Final answer:
The equation of the private plane's flight path, which is perpendicular to the jetliner's path of y = (1/2)x - 3, is y = -2x - 2.
Step-by-step explanation:
The student is asking for the equation of the flight path of a private plane which flies perpendicular to the flight path of a jetliner. The jetliner's path is given by the equation y = (1/2)x - 3. To find the equation of the private plane's path that is perpendicular, we first need to determine the negative reciprocal of the jetliner's slope. Since the slope (m) of the jetliner's path is 1/2, the slope of the private plane's path will be -2 (negative reciprocal of 1/2).

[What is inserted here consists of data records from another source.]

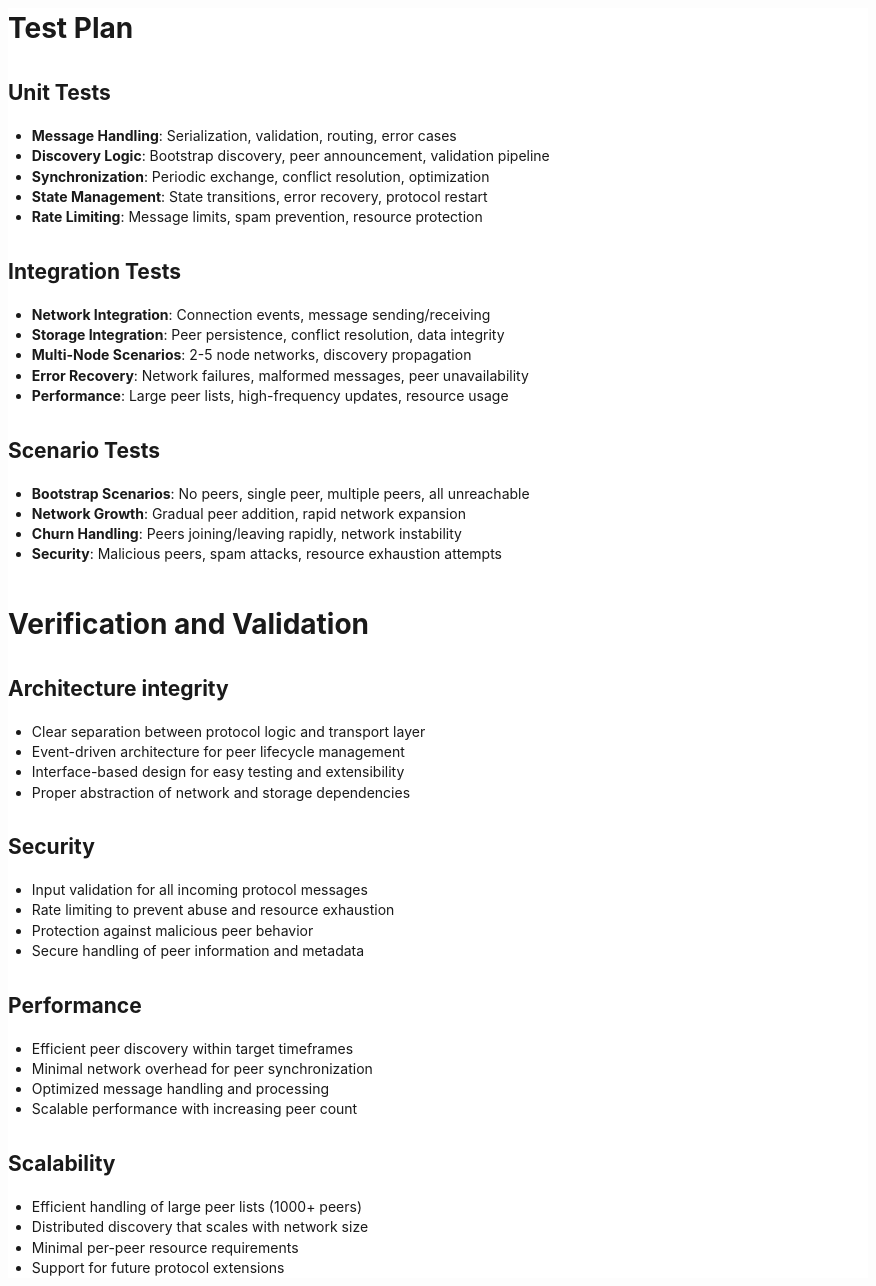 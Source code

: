 # Test Plan

## Unit Tests
- **Message Handling**: Serialization, validation, routing, error cases
- **Discovery Logic**: Bootstrap discovery, peer announcement, validation pipeline
- **Synchronization**: Periodic exchange, conflict resolution, optimization
- **State Management**: State transitions, error recovery, protocol restart
- **Rate Limiting**: Message limits, spam prevention, resource protection

## Integration Tests
- **Network Integration**: Connection events, message sending/receiving
- **Storage Integration**: Peer persistence, conflict resolution, data integrity
- **Multi-Node Scenarios**: 2-5 node networks, discovery propagation
- **Error Recovery**: Network failures, malformed messages, peer unavailability
- **Performance**: Large peer lists, high-frequency updates, resource usage

## Scenario Tests
- **Bootstrap Scenarios**: No peers, single peer, multiple peers, all unreachable
- **Network Growth**: Gradual peer addition, rapid network expansion
- **Churn Handling**: Peers joining/leaving rapidly, network instability
- **Security**: Malicious peers, spam attacks, resource exhaustion attempts

# Verification and Validation

## Architecture integrity
- Clear separation between protocol logic and transport layer
- Event-driven architecture for peer lifecycle management
- Interface-based design for easy testing and extensibility
- Proper abstraction of network and storage dependencies

## Security
- Input validation for all incoming protocol messages
- Rate limiting to prevent abuse and resource exhaustion
- Protection against malicious peer behavior
- Secure handling of peer information and metadata

## Performance
- Efficient peer discovery within target timeframes
- Minimal network overhead for peer synchronization
- Optimized message handling and processing
- Scalable performance with increasing peer count

## Scalability
- Efficient handling of large peer lists (1000+ peers)
- Distributed discovery that scales with network size
- Minimal per-peer resource requirements
- Support for future protocol extensions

Knowing the slope of the private plane and the point (-2, 2) through which the plane's path passes, we can use the point-slope formula, y - y1 = m(x - x1), where (x1, y1) is a point on the line (in this case, the point over the park), and m is the slope of the line. Substituting (-2, 2) for (x1, y1) and -2 for m, we get:
y - 2 = -2(x + 2).
Distributing on the right side, we have:
y - 2 = -2x - 4.
Adding 2 to both sides to put it in slope-intercept form, we obtain:
y = -2x - 2.
So, the equation of the private plane's flight path is y = -2x - 2, which is perpendicular to the jetliner's path.